Appeal from the United States District Court for the Eastern District of Washington Lonny R. Suko, District Judge, Presiding
Submitted June 12, 2018**
Before: RAWLINSON, CLIFTON, and NGUYEN, Circuit Judges.
Jeffery Scott Finney appeals from the district court’s order denying his 28
U.S.C. § 2255 motion to vacate his sentence. We have jurisdiction under 28
U.S.C. § 2253. Reviewing de novo, see United States v.
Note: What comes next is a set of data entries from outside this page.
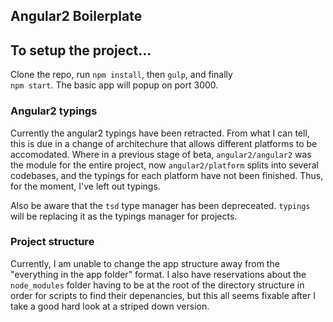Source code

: ## Angular2 Boilerplate

## To setup the project...

Clone the repo, run ```npm install```, then ```gulp```, and finally  
```npm start```. The basic app will popup on port 3000.


### Angular2 typings

Currently the angular2 typings have been retracted. From what I 
can tell, this is due in a change of architechure that allows
different platforms to be accomodated. Where in a previous stage
of beta, ```angular2/angular2``` was the module for the entire
project, now ```angular2/platform``` splits into several codebases,
and the typings for each platform have not been finished. Thus, for
the moment, I've left out typings.

Also be aware that the ```tsd``` type manager has been depreceated.
```typings``` will be replacing it as the typings manager for
projects.


### Project structure 

Currently, I am unable to change the app structure away from the 
"everything in the app folder" format. I also have reservations
about the ```node_modules``` folder having to be at the root of 
the directory structure in order for scripts to find their 
depenancies, but this all seems fixable after I take a good hard
look at a striped down version. 



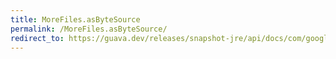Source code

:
 ```yaml
---
title: MoreFiles.asByteSource
permalink: /MoreFiles.asByteSource/
redirect_to: https://guava.dev/releases/snapshot-jre/api/docs/com/google/common/io/MoreFiles.html#asByteSource-java.nio.file.Path-java.nio.file.OpenOption...-
---
```

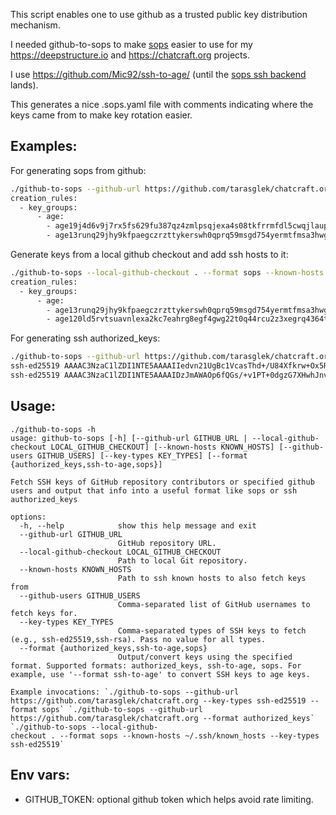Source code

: This script enables one to use github as a trusted public key distribution mechanism.

I needed github-to-sops to make [sops](https://github.com/getsops/sops) easier to use for my https://deepstructure.io and https://chatcraft.org projects.

I use https://github.com/Mic92/ssh-to-age/ (until the [sops ssh backend](https://github.com/getsops/sops/pull/1134) lands).

This generates a nice .sops.yaml file with comments indicating where the keys came from to make key rotation easier.

## Examples:

For generating sops from github:

```bash
./github-to-sops --github-url https://github.com/tarasglek/chatcraft.org --key-types ssh-ed25519 --format sops
creation_rules:
  - key_groups:
      - age:
        - age19j4d6v9j7rx5fs629fu387qz4zmlpsqjexa4s08tkfrrmfdl5cwqjlaupd # humphd
        - age13runq29jhy9kfpaegczrzttykerswh0qprq59msgd754yermtfmsa3hwg2 # tarasglek
```

Generate keys from a local github checkout and add ssh hosts to it:

```bash
./github-to-sops --local-github-checkout . --format sops --known-hosts ~/.ssh/known_hosts --key-types ssh-ed25519
creation_rules:
  - key_groups:
      - age:
        - age13runq29jhy9kfpaegczrzttykerswh0qprq59msgd754yermtfmsa3hwg2 # tarasglek
        - age120ld5rvtsuavnlexa2kc7eahrg8egf4gwg22t0q44rcu2z3xegrq4364t4 # 192.168.1.1
```

For generating ssh authorized_keys:

```bash
./github-to-sops --github-url https://github.com/tarasglek/chatcraft.org --format authorized_keys
ssh-ed25519 AAAAC3NzaC1lZDI1NTE5AAAAIIedvn21UgBc1VcasThd+/U84Xfkrw+Ox5RIxufs5tJP humphd
ssh-ed25519 AAAAC3NzaC1lZDI1NTE5AAAAIDzJmAWAOp6fQGs/+v1PT+0dgzG7XHwhJnvF+tL5TwJx tarasglek
```

## Usage:
```
./github-to-sops -h
usage: github-to-sops [-h] [--github-url GITHUB_URL | --local-github-checkout LOCAL_GITHUB_CHECKOUT] [--known-hosts KNOWN_HOSTS] [--github-users GITHUB_USERS] [--key-types KEY_TYPES] [--format {authorized_keys,ssh-to-age,sops}]

Fetch SSH keys of GitHub repository contributors or specified github users and output that info into a useful format like sops or ssh authorized_keys

options:
  -h, --help            show this help message and exit
  --github-url GITHUB_URL
                        GitHub repository URL.
  --local-github-checkout LOCAL_GITHUB_CHECKOUT
                        Path to local Git repository.
  --known-hosts KNOWN_HOSTS
                        Path to ssh known hosts to also fetch keys from
  --github-users GITHUB_USERS
                        Comma-separated list of GitHub usernames to fetch keys for.
  --key-types KEY_TYPES
                        Comma-separated types of SSH keys to fetch (e.g., ssh-ed25519,ssh-rsa). Pass no value for all types.
  --format {authorized_keys,ssh-to-age,sops}
                        Output/convert keys using the specified format. Supported formats: authorized_keys, ssh-to-age, sops. For example, use '--format ssh-to-age' to convert SSH keys to age keys.

Example invocations: `./github-to-sops --github-url https://github.com/tarasglek/chatcraft.org --key-types ssh-ed25519 --format sops` `./github-to-sops --github-url https://github.com/tarasglek/chatcraft.org --format authorized_keys` `./github-to-sops --local-github-
checkout . --format sops --known-hosts ~/.ssh/known_hosts --key-types ssh-ed25519`
```

## Env vars:
*  GITHUB_TOKEN: optional github token which helps avoid rate limiting.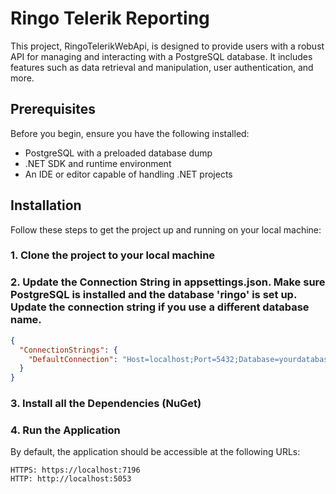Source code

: # Ringo Telerik Reporting

This project, RingoTelerikWebApi, is designed to provide users with a robust API for managing and interacting with a PostgreSQL database. It includes features such as data retrieval and manipulation, user authentication, and more.

## Prerequisites

Before you begin, ensure you have the following installed:
- PostgreSQL with a preloaded database dump
- .NET SDK and runtime environment
- An IDE or editor capable of handling .NET projects

## Installation

Follow these steps to get the project up and running on your local machine:

### 1. Clone the project to your local machine
### 2. Update the Connection String in appsettings.json. Make sure PostgreSQL is installed and the database 'ringo' is set up. Update the connection string if you use a different database name.

```json
{
  "ConnectionStrings": {
    "DefaultConnection": "Host=localhost;Port=5432;Database=yourdatabasename;Username=postgres;Password=yourpassword"
  }
}
```

### 3. Install all the Dependencies (NuGet)
### 4. Run the Application 
By default, the application should be accessible at the following URLs:

    HTTPS: https://localhost:7196
    HTTP: http://localhost:5053
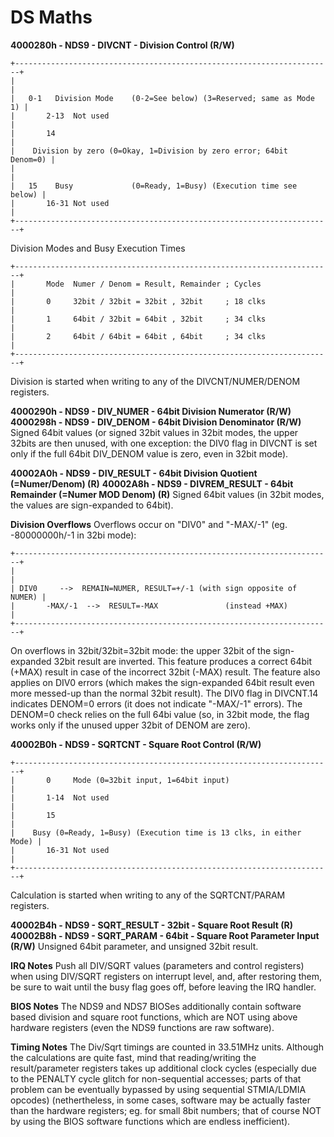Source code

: # DS Maths


**4000280h - NDS9 - DIVCNT - Division Control (R/W)**

```
+-----------------------------------------------------------------------+
|                                                                       |
|   0-1   Division Mode    (0-2=See below) (3=Reserved; same as Mode 1) |
|       2-13  Not used                                                  |
|       14                                                              |
|    Division by zero (0=Okay, 1=Division by zero error; 64bit Denom=0) |
|                                                                       |
|   15    Busy             (0=Ready, 1=Busy) (Execution time see below) |
|       16-31 Not used                                                  |
+-----------------------------------------------------------------------+
```

Division Modes and Busy Execution Times

```
+-----------------------------------------------------------------------+
|       Mode  Numer / Denom = Result, Remainder ; Cycles                |
|       0     32bit / 32bit = 32bit , 32bit     ; 18 clks               |
|       1     64bit / 32bit = 64bit , 32bit     ; 34 clks               |
|       2     64bit / 64bit = 64bit , 64bit     ; 34 clks               |
+-----------------------------------------------------------------------+
```

Division is started when writing to any of the DIVCNT/NUMER/DENOM
registers.

**4000290h - NDS9 - DIV_NUMER - 64bit Division Numerator (R/W)**
**4000298h - NDS9 - DIV_DENOM - 64bit Division Denominator (R/W)**
Signed 64bit values (or signed 32bit values in 32bit modes, the upper
32bits are then unused, with one exception: the DIV0 flag in DIVCNT is
set only if the full 64bit DIV_DENOM value is zero, even in 32bit
mode).

**40002A0h - NDS9 - DIV_RESULT - 64bit Division Quotient (=Numer/Denom)
(R)**
**40002A8h - NDS9 - DIVREM_RESULT - 64bit Remainder (=Numer MOD Denom)
(R)**
Signed 64bit values (in 32bit modes, the values are sign-expanded to
64bit).

**Division Overflows**
Overflows occur on \"DIV0\" and \"-MAX/-1\" (eg. -80000000h/-1 in 32bi
mode):

```
+-----------------------------------------------------------------------+
|                                                                       |
| DIV0     -->  REMAIN=NUMER, RESULT=+/-1 (with sign opposite of NUMER) |
|       -MAX/-1  -->  RESULT=-MAX               (instead +MAX)          |
+-----------------------------------------------------------------------+
```

On overflows in 32bit/32bit=32bit mode: the upper 32bit of the
sign-expanded 32bit result are inverted. This feature produces a correct
64bit (+MAX) result in case of the incorrect 32bit (-MAX) result. The
feature also applies on DIV0 errors (which makes the sign-expanded 64bit
result even more messed-up than the normal 32bit result).
The DIV0 flag in DIVCNT.14 indicates DENOM=0 errors (it does not
indicate \"-MAX/-1\" errors). The DENOM=0 check relies on the full 64bi
value (so, in 32bit mode, the flag works only if the unused upper 32bit
of DENOM are zero).

**40002B0h - NDS9 - SQRTCNT - Square Root Control (R/W)**

```
+-----------------------------------------------------------------------+
|       0     Mode (0=32bit input, 1=64bit input)                       |
|       1-14  Not used                                                  |
|       15                                                              |
|    Busy (0=Ready, 1=Busy) (Execution time is 13 clks, in either Mode) |
|       16-31 Not used                                                  |
+-----------------------------------------------------------------------+
```

Calculation is started when writing to any of the SQRTCNT/PARAM
registers.

**40002B4h - NDS9 - SQRT_RESULT - 32bit - Square Root Result (R)**
**40002B8h - NDS9 - SQRT_PARAM - 64bit - Square Root Parameter Input
(R/W)**
Unsigned 64bit parameter, and unsigned 32bit result.

**IRQ Notes**
Push all DIV/SQRT values (parameters and control registers) when using
DIV/SQRT registers on interrupt level, and, after restoring them, be
sure to wait until the busy flag goes off, before leaving the IRQ
handler.

**BIOS Notes**
The NDS9 and NDS7 BIOSes additionally contain software based division
and square root functions, which are NOT using above hardware registers
(even the NDS9 functions are raw software).

**Timing Notes**
The Div/Sqrt timings are counted in 33.51MHz units. Although the
calculations are quite fast, mind that reading/writing the
result/parameter registers takes up additional clock cycles (especially
due to the PENALTY cycle glitch for non-sequential accesses; parts of
that problem can be eventually bypassed by using sequential STMIA/LDMIA
opcodes) (nethertheless, in some cases, software may be actually faster
than the hardware registers; eg. for small 8bit numbers; that of course
NOT by using the BIOS software functions which are endless
inefficient).



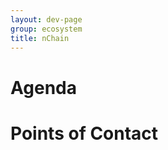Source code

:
 ```yaml
---
layout: dev-page
group: ecosystem
title: nChain
---
```


Agenda
======

Points of Contact
=================

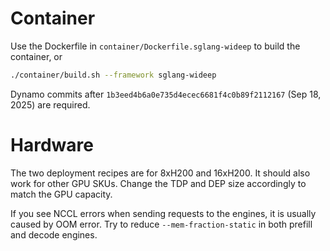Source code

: # Container

Use the Dockerfile in `container/Dockerfile.sglang-wideep` to build the container, or

```bash
./container/build.sh --framework sglang-wideep
```

Dynamo commits after `1b3eed4b6a0e735d4ecec6681f4c0b89f2112167` (Sep 18, 2025) are required.

# Hardware

The two deployment recipes are for 8xH200 and 16xH200. It should also work for other GPU SKUs. Change the TDP and DEP size accordingly to match the GPU capacity.

If you see NCCL errors when sending requests to the engines, it is usually caused by OOM error. Try to reduce `--mem-fraction-static` in both prefill and decode engines.

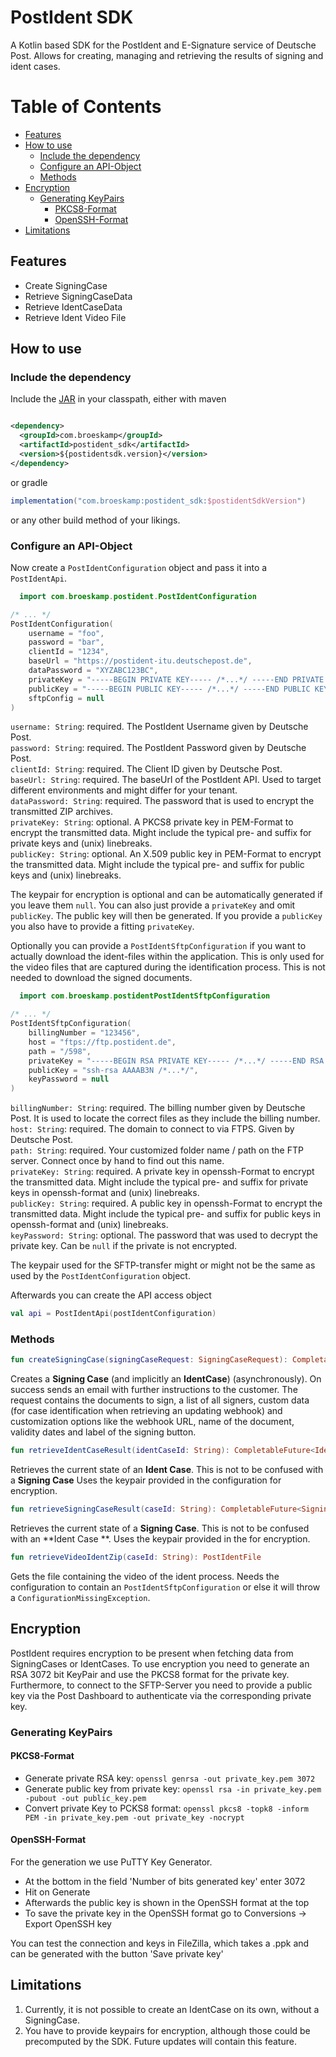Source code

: # PostIdent SDK

A Kotlin based SDK for the PostIdent and E-Signature service of Deutsche Post. Allows for creating,
managing and retrieving the results of signing and ident cases.

Table of Contents
=================

* [Features](#features)
* [How to use](#how-to-use)
    * [Include the dependency](#include-the-dependency)
    * [Configure an API-Object](#configure-an-api-object)
    * [Methods](#methods)
* [Encryption](#encryption)
    * [Generating KeyPairs](#generating-keypairs)
        * [PKCS8-Format](#pkcs8-format)
        * [OpenSSH-Format](#openssh-format)
* [Limitations](#limitations)

<!-- Created by https://github.com/ekalinin/github-markdown-toc -->

## Features

- Create SigningCase
- Retrieve SigningCaseData
- Retrieve IdentCaseData
- Retrieve Ident Video File

## How to use

### Include the dependency

Include the [JAR](https://mvnrepository.com/artifact/com.broeskamp/postident_sdk) in your classpath,
either
with maven

```xml

<dependency>
  <groupId>com.broeskamp</groupId>
  <artifactId>postident_sdk</artifactId>
  <version>${postidentsdk.version}</version>
</dependency>
```

or gradle

```groovy
implementation("com.broeskamp:postident_sdk:$postidentSdkVersion")
```

or any other build method of your likings.

### Configure an API-Object

Now create a `PostIdentConfiguration` object and pass it into a `PostIdentApi`.

```kotlin
  import com.broeskamp.postident.PostIdentConfiguration

/* ... */
PostIdentConfiguration(
    username = "foo",
    password = "bar",
    clientId = "1234",
    baseUrl = "https://postident-itu.deutschepost.de",
    dataPassword = "XYZABC123BC",
    privateKey = "-----BEGIN PRIVATE KEY----- /*...*/ -----END PRIVATE KEY-----",
    publicKey = "-----BEGIN PUBLIC KEY----- /*...*/ -----END PUBLIC KEY-----",
    sftpConfig = null
)
```

`username: String`: required. The PostIdent Username given by Deutsche Post.  
`password: String`: required. The PostIdent Password given by Deutsche Post.  
`clientId: String`: required. The Client ID given by Deutsche Post.  
`baseUrl: String`: required. The baseUrl of the PostIdent API. Used to target different environments
and might differ for your tenant.  
`dataPassword: String`: required. The password that is used to encrypt the transmitted ZIP
archives.  
`privateKey: String`: optional. A PKCS8 private key in PEM-Format to encrypt the transmitted data.
Might include the typical pre- and suffix for private keys and (unix) linebreaks.     
`publicKey: String`: optional. An X.509 public key in PEM-Format to encrypt the transmitted data.
Might include the typical pre- and suffix for public keys and (unix) linebreaks.

The keypair for encryption is optional and can be automatically generated if you leave them `null`.
You can also just provide a `privateKey` and omit `publicKey`. The public key will then be
generated. If you provide a `publicKey` you also have to provide a fitting `privateKey`.

Optionally you can provide a `PostIdentSftpConfiguration` if you want to actually download the
ident-files within the application. This is only used for the video files that are captured during
the identification process. This is not needed to download the signed documents.

```kotlin
  import com.broeskamp.postidentPostIdentSftpConfiguration

/* ... */
PostIdentSftpConfiguration(
    billingNumber = "123456",
    host = "ftps://ftp.postident.de",
    path = "/598",
    privateKey = "-----BEGIN RSA PRIVATE KEY----- /*...*/ -----END RSA PRIVATE KEY-----",
    publicKey = "ssh-rsa AAAAB3N /*...*/",
    keyPassword = null
)
```

`billingNumber: String`: required. The billing number given by Deutsche Post. It is used to locate
the correct files as they include the billing number.    
`host: String`: required. The domain to connect to via FTPS. Given by Deutsche Post.  
`path: String`: required. Your customized folder name / path on the FTP server. Connect once by hand
to find out this name.  
`privateKey: String`: required. A private key in openssh-Format to encrypt the transmitted data.
Might include the typical pre- and suffix for private keys in openssh-format and (unix)
linebreaks.     
`publicKey: String`: required. A public key in openssh-Format to encrypt the transmitted data. Might
include the typical pre- and suffix for public keys in openssh-format and (unix) linebreaks.  
`keyPassword: String`: optional. The password that was used to decrypt the private key. Can
be `null` if the private is not encrypted.

The keypair used for the SFTP-transfer might or might not be the same as used by
the `PostIdentConfiguration` object.

Afterwards you can create the API access object

```kotlin
val api = PostIdentApi(postIdentConfiguration)
```

### Methods

```kotlin
fun createSigningCase(signingCaseRequest: SigningCaseRequest): CompletableFuture<SigningCaseResponse>
```

Creates a **Signing Case** (and implicitly an **IdentCase**) (asynchronously). On success sends an
email with further instructions to the customer. The request contains the documents to sign, a list
of all signers, custom data (for case identification when retrieving an updating webhook) and
customization options like the webhook URL, name of the document, validity dates and label of the
signing button.

```kotlin
fun retrieveIdentCaseResult(identCaseId: String): CompletableFuture<IdentCaseResult>
```

Retrieves the current state of an **Ident Case**. This is not to be confused with a **Signing Case**
Uses the keypair provided in the configuration for encryption.

```kotlin
fun retrieveSigningCaseResult(caseId: String): CompletableFuture<SigningCaseResult>
```

Retrieves the current state of a **Signing Case**. This is not to be confused with an **Ident Case
**. Uses the keypair provided in the for encryption.

```kotlin
fun retrieveVideoIdentZip(caseId: String): PostIdentFile
```

Gets the file containing the video of the ident process. Needs the configuration to contain
an `PostIdentSftpConfiguration` or else it will throw a `ConfigurationMissingException`.

## Encryption

PostIdent requires encryption to be present when fetching data from SigningCases or IdentCases.
To use encryption you need to generate an RSA 3072 bit KeyPair and use the PKCS8 format for the
private key. Furthermore, to connect to the SFTP-Server you need to provide a public key via the
Post Dashboard
to authenticate via the corresponding private key.

### Generating KeyPairs

#### PKCS8-Format

- Generate private RSA key: `openssl genrsa -out private_key.pem 3072`
- Generate public key from private
  key: `openssl rsa -in private_key.pem -pubout -out public_key.pem`
- Convert private Key to PCKS8
  format: `openssl pkcs8 -topk8 -inform PEM -in private_key.pem -out private_key -nocrypt`

#### OpenSSH-Format

For the generation we use PuTTY Key Generator.

- At the bottom in the field 'Number of bits generated key' enter 3072
- Hit on Generate
- Afterwards the public key is shown in the OpenSSH format at the top
- To save the private key in the OpenSSH format go to Conversions -> Export OpenSSH key

You can test the connection and keys in FileZilla, which takes a .ppk and can be generated with the
button 'Save private key'

## Limitations

1. Currently, it is not possible to create an IdentCase on its own, without a SigningCase.
2. You have to provide keypairs for encryption, although those could be precomputed by the SDK.
   Future updates will contain this feature.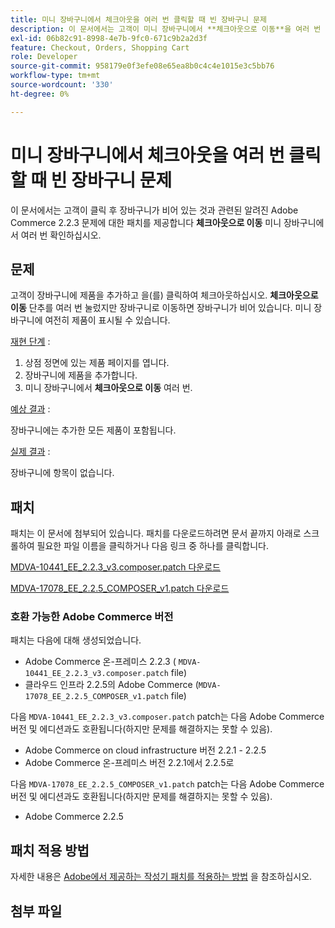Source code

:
 ```yaml
---
title: 미니 장바구니에서 체크아웃을 여러 번 클릭할 때 빈 장바구니 문제
description: 이 문서에서는 고객이 미니 장바구니에서 **체크아웃으로 이동**을 여러 번 클릭한 후 장바구니가 비어 있는 것과 관련된 알려진 Adobe Commerce 2.2.3 문제에 대한 패치를 제공합니다.
exl-id: 06b82c91-8998-4e7b-9fc0-671c9b2a2d3f
feature: Checkout, Orders, Shopping Cart
role: Developer
source-git-commit: 958179e0f3efe08e65ea8b0c4c4e1015e3c5bb76
workflow-type: tm+mt
source-wordcount: '330'
ht-degree: 0%

---
```


# 미니 장바구니에서 체크아웃을 여러 번 클릭할 때 빈 장바구니 문제

이 문서에서는 고객이 클릭 후 장바구니가 비어 있는 것과 관련된 알려진 Adobe Commerce 2.2.3 문제에 대한 패치를 제공합니다 **체크아웃으로 이동** 미니 장바구니에서 여러 번 확인하십시오.

## 문제

고객이 장바구니에 제품을 추가하고 을(를) 클릭하여 체크아웃하십시오. **체크아웃으로 이동** 단추를 여러 번 눌렀지만 장바구니로 이동하면 장바구니가 비어 있습니다. 미니 장바구니에 여전히 제품이 표시될 수 있습니다.

<u>재현 단계</u> :

1. 상점 정면에 있는 제품 페이지를 엽니다.
1. 장바구니에 제품을 추가합니다.
1. 미니 장바구니에서 **체크아웃으로 이동** 여러 번.

<u>예상 결과</u> :

장바구니에는 추가한 모든 제품이 포함됩니다.

<u>실제 결과</u> :

장바구니에 항목이 없습니다.

## 패치

패치는 이 문서에 첨부되어 있습니다. 패치를 다운로드하려면 문서 끝까지 아래로 스크롤하여 필요한 파일 이름을 클릭하거나 다음 링크 중 하나를 클릭합니다.

[MDVA-10441\_EE\_2.2.3\_v3.composer.patch 다운로드](assets/MDVA-10441_EE_2.2.3_v3.composer.patch.zip)

[MDVA-17078\_EE\_2.2.5\_COMPOSER\_v1.patch 다운로드](assets/MDVA-17078_EE_2.2.5_COMPOSER_v1.patch.zip)

### 호환 가능한 Adobe Commerce 버전

패치는 다음에 대해 생성되었습니다.

* Adobe Commerce 온-프레미스 2.2.3 ( `MDVA-10441_EE_2.2.3_v3.composer.patch` file)
* 클라우드 인프라 2.2.5의 Adobe Commerce (`MDVA-17078_EE_2.2.5_COMPOSER_v1.patch` file)

다음 `MDVA-10441_EE_2.2.3_v3.composer.patch` patch는 다음 Adobe Commerce 버전 및 에디션과도 호환됩니다(하지만 문제를 해결하지는 못할 수 있음).

* Adobe Commerce on cloud infrastructure 버전 2.2.1 - 2.2.5
* Adobe Commerce 온-프레미스 버전 2.2.1에서 2.2.5로

다음 `MDVA-17078_EE_2.2.5_COMPOSER_v1.patch` patch는 다음 Adobe Commerce 버전 및 에디션과도 호환됩니다(하지만 문제를 해결하지는 못할 수 있음).

* Adobe Commerce 2.2.5

## 패치 적용 방법

자세한 내용은 [Adobe에서 제공하는 작성기 패치를 적용하는 방법](/help/how-to/general/how-to-apply-a-composer-patch-provided-by-magento.md) 을 참조하십시오.

## 첨부 파일
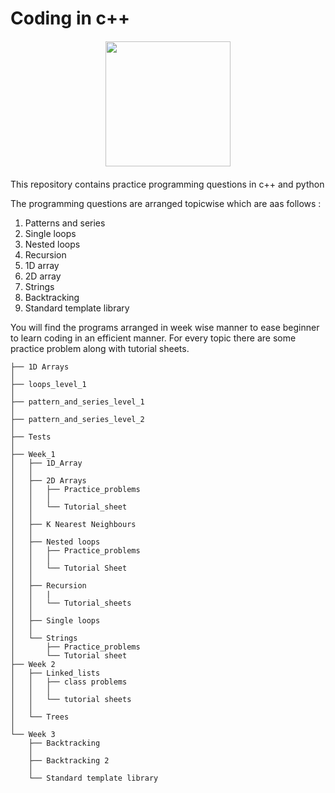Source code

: # Coding in c++ 
<div align="center" style="margin: 20px" >
  <img src="https://upload.wikimedia.org/wikipedia/commons/thumb/1/18/ISO_C%2B%2B_Logo.svg/1200px-ISO_C%2B%2B_Logo.svg.png" height="200" width="200">
</div>
This repository contains practice programming questions in c++ and python

The programming questions are arranged topicwise which are aas follows :
1) Patterns and series
2) Single loops
3) Nested loops
4) Recursion
5) 1D array
6) 2D array
7) Strings
8) Backtracking
9) Standard template library

You will find the programs arranged in week wise manner to ease beginner to learn coding in
an efficient manner. For every topic there are some practice problem along with tutorial 
sheets.
```
├── 1D Arrays
│   
├── loops_level_1
│   
├── pattern_and_series_level_1
│   
├── pattern_and_series_level_2
│   
├── Tests
│   
├── Week_1
│   ├── 1D_Array
│   │   
│   ├── 2D Arrays
│   │   ├── Practice_problems
│   │   │   
│   │   └── Tutorial_sheet
│   │    
│   ├── K Nearest Neighbours
│   │   
│   ├── Nested loops
│   │   ├── Practice_problems
│   │   │    
│   │   └── Tutorial Sheet
│   │       
│   ├── Recursion
│   │   | 
│   │   └── Tutorial_sheets
│   │    
│   ├── Single loops
│   │   
│   └── Strings
│       ├── Practice_problems
│       └── Tutorial sheet
├── Week 2
│   ├── Linked_lists
│   │   ├── class problems
│   │   │   
│   │   └── tutorial sheets
│   │       
│   └── Trees
│       
└── Week 3
    ├── Backtracking
    │   
    ├── Backtracking 2
    │   
    └── Standard template library
```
Manzo, 675 F.3d 1204,
1209 (9th Cir. 2012), we affirm.
* This disposition is not appropriate for publication and is not precedent except as provided by Ninth Circuit Rule 36-3. ** The panel unanimously concludes this case is suitable for decision without oral argument. See Fed. R. App. P. 34(a)(2). Finney contends that, when imposing the 137-month sentence, the district
court considered the fact that he avoided an enhancement under the Armed Career
Criminal Act (“ACCA”) by entering into a plea agreement. According to Finney,
Johnson v. United States, 135 S. Ct. 2551 (2015) renders that fact erroneous and
therefore his sentence violates his due process rights. He further argues that the
calculation of his Guidelines range was flawed, and this error shows that he was
prejudiced by consideration of his ACCA eligibility.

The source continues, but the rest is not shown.